Everything old is new again, so they say. And our ancient forefathers knew a thing or two about the importance of breath. They recognized that the breath was the very stuff of life. How do I know this? Well, in quite a few languages the word for ‘breath’ is the same word used for ‘soul’ or ‘spirit.’ Here are a few examples:
The Greek word psyche pneuma is interchangeable for breath, soul, air, and spirit
The Latin anima spiritus is both breath and soul
The Japanese character ki is both air and spirit
The Sanskrit word prana means both life-force and breath
The Chinese character for breath – hsi – is three characters which mean ‘of the conscious self or heart
Another excellent example of breath as spirit comes from Neal Douglas Klotz, author of Prayers of the Cosmos: Meditations on the Aramaic Words of Jesus. His English translation of the beatitude ‘blessed are the poor in spirit’ from the original Aramaic reads instead – “Happy and aligned with the One are those who find their home in the breathing.” A sentiment I can solidly get behind.
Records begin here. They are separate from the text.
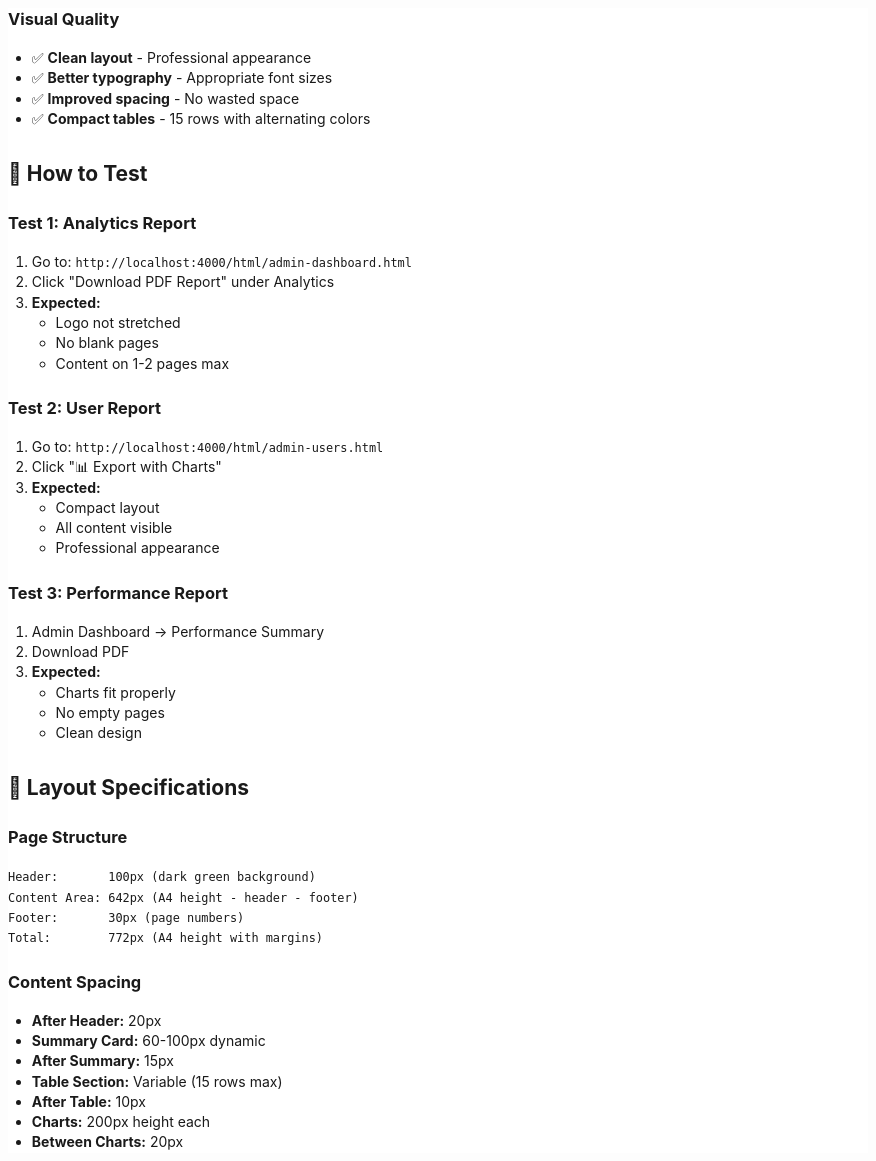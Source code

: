 ### **Visual Quality**
- ✅ **Clean layout** - Professional appearance
- ✅ **Better typography** - Appropriate font sizes
- ✅ **Improved spacing** - No wasted space
- ✅ **Compact tables** - 15 rows with alternating colors

## 🎯 **How to Test**

### **Test 1: Analytics Report**
1. Go to: `http://localhost:4000/html/admin-dashboard.html`
2. Click "Download PDF Report" under Analytics
3. **Expected:**
   - Logo not stretched
   - No blank pages
   - Content on 1-2 pages max

### **Test 2: User Report**
1. Go to: `http://localhost:4000/html/admin-users.html`
2. Click "📊 Export with Charts"
3. **Expected:**
   - Compact layout
   - All content visible
   - Professional appearance

### **Test 3: Performance Report**
1. Admin Dashboard → Performance Summary
2. Download PDF
3. **Expected:**
   - Charts fit properly
   - No empty pages
   - Clean design

## 📏 **Layout Specifications**

### **Page Structure**
```
Header:       100px (dark green background)
Content Area: 642px (A4 height - header - footer)
Footer:       30px (page numbers)
Total:        772px (A4 height with margins)
```

### **Content Spacing**
- **After Header:** 20px
- **Summary Card:** 60-100px dynamic
- **After Summary:** 15px
- **Table Section:** Variable (15 rows max)
- **After Table:** 10px
- **Charts:** 200px height each
- **Between Charts:** 20px
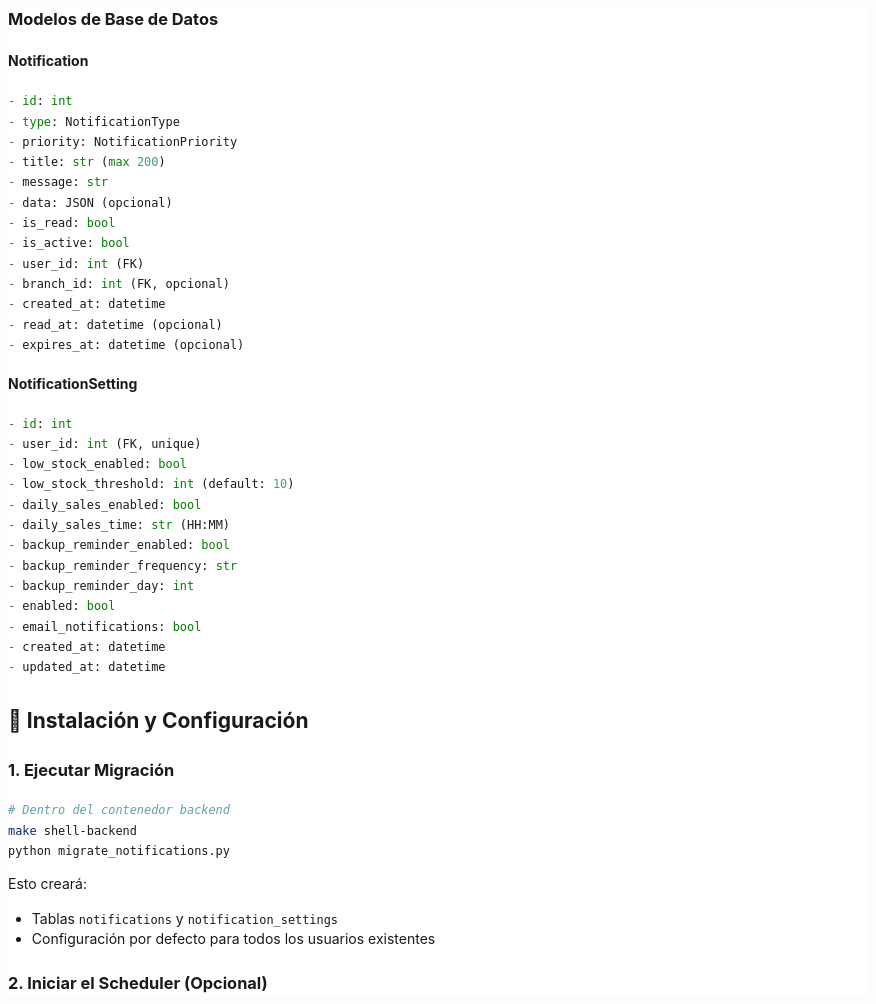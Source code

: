### Modelos de Base de Datos

#### Notification
```python
- id: int
- type: NotificationType
- priority: NotificationPriority
- title: str (max 200)
- message: str
- data: JSON (opcional)
- is_read: bool
- is_active: bool
- user_id: int (FK)
- branch_id: int (FK, opcional)
- created_at: datetime
- read_at: datetime (opcional)
- expires_at: datetime (opcional)
```

#### NotificationSetting
```python
- id: int
- user_id: int (FK, unique)
- low_stock_enabled: bool
- low_stock_threshold: int (default: 10)
- daily_sales_enabled: bool
- daily_sales_time: str (HH:MM)
- backup_reminder_enabled: bool
- backup_reminder_frequency: str
- backup_reminder_day: int
- enabled: bool
- email_notifications: bool
- created_at: datetime
- updated_at: datetime
```

## 🚀 Instalación y Configuración

### 1. Ejecutar Migración

```bash
# Dentro del contenedor backend
make shell-backend
python migrate_notifications.py
```

Esto creará:
- Tablas `notifications` y `notification_settings`
- Configuración por defecto para todos los usuarios existentes

### 2. Iniciar el Scheduler (Opcional)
Here at Kensho, the tagline is “know yourself.” And by self I mean the meeting of your body, your mind, and your spirit. To know a thing, we must first connect to it, study it, and be with it. And each part, alone, is important. But to be truly YOU, to be at peace and at home in yourself, the uniform integration of all is necessary. I use the analogy of the orchestra. Each musician is excellent and proficient at his or her instrument, but to play as a whole they rely on the conductor. The breath is the conductor, the thing that brings every part into communication and balance.
I hope you can take a little time each day to be with your body, mind, and spirit, and allow the breath to be your guide to ‘know yourself’ even better.